Design of Amorphous Manganese Oxide@Multiwalled Carbon Nanotube Fiber for Robust Solid-State Supercapacitor.

Solid-state fiber-based supercapacitors have been considered promising energy storage devices for wearable electronics due to their lightweight and amenability to be woven into textiles. Efforts have been made to fabricate a high performance fiber electrode by depositing pseudocapacitive materials on the outer surface of carbonaceous fiber, for example, crystalline manganese oxide/multiwalled carbon nanotubes (MnO/MWCNTs). However, a key challenge remaining is to achieve high specific capacitance and energy density without compromising the high rate capability and cycling stability.
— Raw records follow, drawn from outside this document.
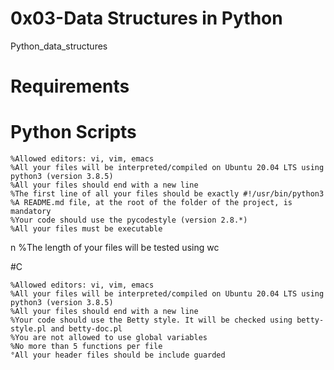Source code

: # 0x03-Data Structures in Python


Python_data_structures

# Requirements


# Python Scripts
	
	%Allowed editors: vi, vim, emacs
	%All your files will be interpreted/compiled on Ubuntu 20.04 LTS using python3 (version 3.8.5)
	%All your files should end with a new line
	%The first line of all your files should be exactly #!/usr/bin/python3
	%A README.md file, at the root of the folder of the project, is mandatory
	%Your code should use the pycodestyle (version 2.8.*)
	%All your files must be executable
n	%The length of your files will be tested using wc


#C

	%Allowed editors: vi, vim, emacs
	%All your files will be interpreted/compiled on Ubuntu 20.04 LTS using python3 (version 3.8.5)
	%All your files should end with a new line
	%Your code should use the Betty style. It will be checked using betty-style.pl and betty-doc.pl
	%You are not allowed to use global variables
	%No more than 5 functions per file
	°All your header files should be include guarded
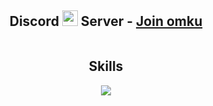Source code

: <!-- Hi skid <3 -->
<h2 align="center">Discord <img src="https://s8.gifyu.com/images/979447220829032478.gif" height="25px"> Server -  <a href="https://discord.gg/lp2022">Join omku</a></h2>

<!-- <p align="center">
    <img alt="" src=https://img.shields.io/github/stars/ilhambijer?style=for-the-badge&?affiliations=OWNER%2CCOLLABORATOR />
    <img alt="" src=https://komarev.com/ghpvc/?username=ilhambijer&style=for-the-badge />
</p> -->

<p href="https://discord.gg/lp2022" align="center">
    <img alt="" src=https://lanyard.cnrad.dev/api/852728554995056671/>
</p>


<h2 align="center">Skills </h2>

<p align="center">
  <a href="https://skillicons.dev">
    <img src="https://skillicons.dev/icons?i=python,vscode,php,nodejs,git,flask,twitter,stackoverflow,solidity,selenium,discord,js,html" />
  </a>
</p>

<p href="https://discord.gg/lp2022" align="center">
    <img alt="" src=https://github-readme-stats.vercel.app/api?username=ilhambijer&show_icons=true&theme=tokyonight>
</p>
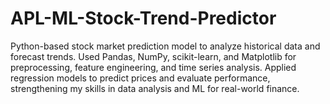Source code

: # APL-ML-Stock-Trend-Predictor
Python-based stock market prediction model to analyze historical data and forecast trends. Used Pandas, NumPy, scikit-learn, and Matplotlib for preprocessing, feature engineering, and time series analysis. Applied regression models to predict prices and evaluate performance, strengthening my skills in data analysis and ML for real-world finance.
In addition, amorphous MnO is actually preferred due to its disordered structure and has been proven to exhibit superior electrochemical performance over the crystalline one. Herein, by incorporating amorphous MnO onto a well-aligned MWCNT sheet followed by twisting, we design an amorphous MnO@MWCNT fiber, in which amorphous MnO nanoparticles are distributed in MWCNT fiber uniformly. The proposed structure gives the amorphous MnO@MWCNT fiber good mechanical reliability, high electrical conductivity, and fast ion-diffusion. Solid-state supercapacitor based on amorphous MnO@MWCNT fibers exhibits improved energy density, superior rate capability, exceptional cycling stability, and excellent flexibility. This study provides a strategy to design a high performance fiber electrode with microstructure control for wearable energy storage devices.